### Assigned task
Using the listing below, set down each line from the line containing "### Step 2: Create a Source Template" through the line containing "connections are required.", both ends included, exactly and with nothing added.

### Data for analysis
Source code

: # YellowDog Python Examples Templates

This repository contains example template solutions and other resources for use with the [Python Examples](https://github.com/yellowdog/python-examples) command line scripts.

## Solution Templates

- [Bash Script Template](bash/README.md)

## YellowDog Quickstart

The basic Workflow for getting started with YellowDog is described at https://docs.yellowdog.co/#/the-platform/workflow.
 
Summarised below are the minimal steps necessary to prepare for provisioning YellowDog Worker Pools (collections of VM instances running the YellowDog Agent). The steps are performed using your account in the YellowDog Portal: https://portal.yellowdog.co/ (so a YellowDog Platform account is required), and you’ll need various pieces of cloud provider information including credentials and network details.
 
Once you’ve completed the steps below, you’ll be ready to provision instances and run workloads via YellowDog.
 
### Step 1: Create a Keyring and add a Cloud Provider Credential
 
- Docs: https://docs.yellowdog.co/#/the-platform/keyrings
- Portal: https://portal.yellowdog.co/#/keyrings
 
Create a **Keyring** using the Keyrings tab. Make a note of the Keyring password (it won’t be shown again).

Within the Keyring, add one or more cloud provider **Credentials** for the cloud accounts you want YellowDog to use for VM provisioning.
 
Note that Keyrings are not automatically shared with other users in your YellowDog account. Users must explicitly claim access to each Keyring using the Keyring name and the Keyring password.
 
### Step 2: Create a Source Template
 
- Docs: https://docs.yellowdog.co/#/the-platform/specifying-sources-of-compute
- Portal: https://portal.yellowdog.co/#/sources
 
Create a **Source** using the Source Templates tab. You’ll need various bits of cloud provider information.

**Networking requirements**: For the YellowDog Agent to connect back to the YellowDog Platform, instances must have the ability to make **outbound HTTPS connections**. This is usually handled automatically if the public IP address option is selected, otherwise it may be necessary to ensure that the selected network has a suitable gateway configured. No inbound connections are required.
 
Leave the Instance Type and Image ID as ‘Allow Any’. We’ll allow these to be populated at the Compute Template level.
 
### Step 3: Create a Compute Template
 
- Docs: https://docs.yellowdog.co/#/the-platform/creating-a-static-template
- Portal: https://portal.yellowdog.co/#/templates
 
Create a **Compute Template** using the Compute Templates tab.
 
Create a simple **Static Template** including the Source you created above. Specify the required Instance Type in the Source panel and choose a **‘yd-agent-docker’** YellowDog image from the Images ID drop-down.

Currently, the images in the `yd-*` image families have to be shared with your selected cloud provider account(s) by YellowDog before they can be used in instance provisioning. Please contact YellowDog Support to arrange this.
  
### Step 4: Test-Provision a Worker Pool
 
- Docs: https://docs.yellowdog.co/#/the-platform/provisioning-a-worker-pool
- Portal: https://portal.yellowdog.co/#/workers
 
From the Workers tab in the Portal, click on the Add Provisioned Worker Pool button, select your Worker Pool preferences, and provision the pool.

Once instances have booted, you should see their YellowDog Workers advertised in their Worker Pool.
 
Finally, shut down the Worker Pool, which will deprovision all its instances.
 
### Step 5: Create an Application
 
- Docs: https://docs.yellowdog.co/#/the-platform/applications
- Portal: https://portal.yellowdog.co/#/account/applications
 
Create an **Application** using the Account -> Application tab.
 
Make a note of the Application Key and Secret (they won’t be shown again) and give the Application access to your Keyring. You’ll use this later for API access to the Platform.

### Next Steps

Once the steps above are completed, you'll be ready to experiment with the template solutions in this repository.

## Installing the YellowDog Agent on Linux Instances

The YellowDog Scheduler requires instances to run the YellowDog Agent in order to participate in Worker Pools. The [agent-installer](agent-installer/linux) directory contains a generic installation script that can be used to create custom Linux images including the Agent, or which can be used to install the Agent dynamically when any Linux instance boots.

### Solution
### Step 2: Create a Source Template
 
- Docs: https://docs.yellowdog.co/#/the-platform/specifying-sources-of-compute
- Portal: https://portal.yellowdog.co/#/sources
 
Create a **Source** using the Source Templates tab. You’ll need various bits of cloud provider information.

**Networking requirements**: For the YellowDog Agent to connect back to the YellowDog Platform, instances must have the ability to make **outbound HTTPS connections**. This is usually handled automatically if the public IP address option is selected, otherwise it may be necessary to ensure that the selected network has a suitable gateway configured. No inbound connections are required.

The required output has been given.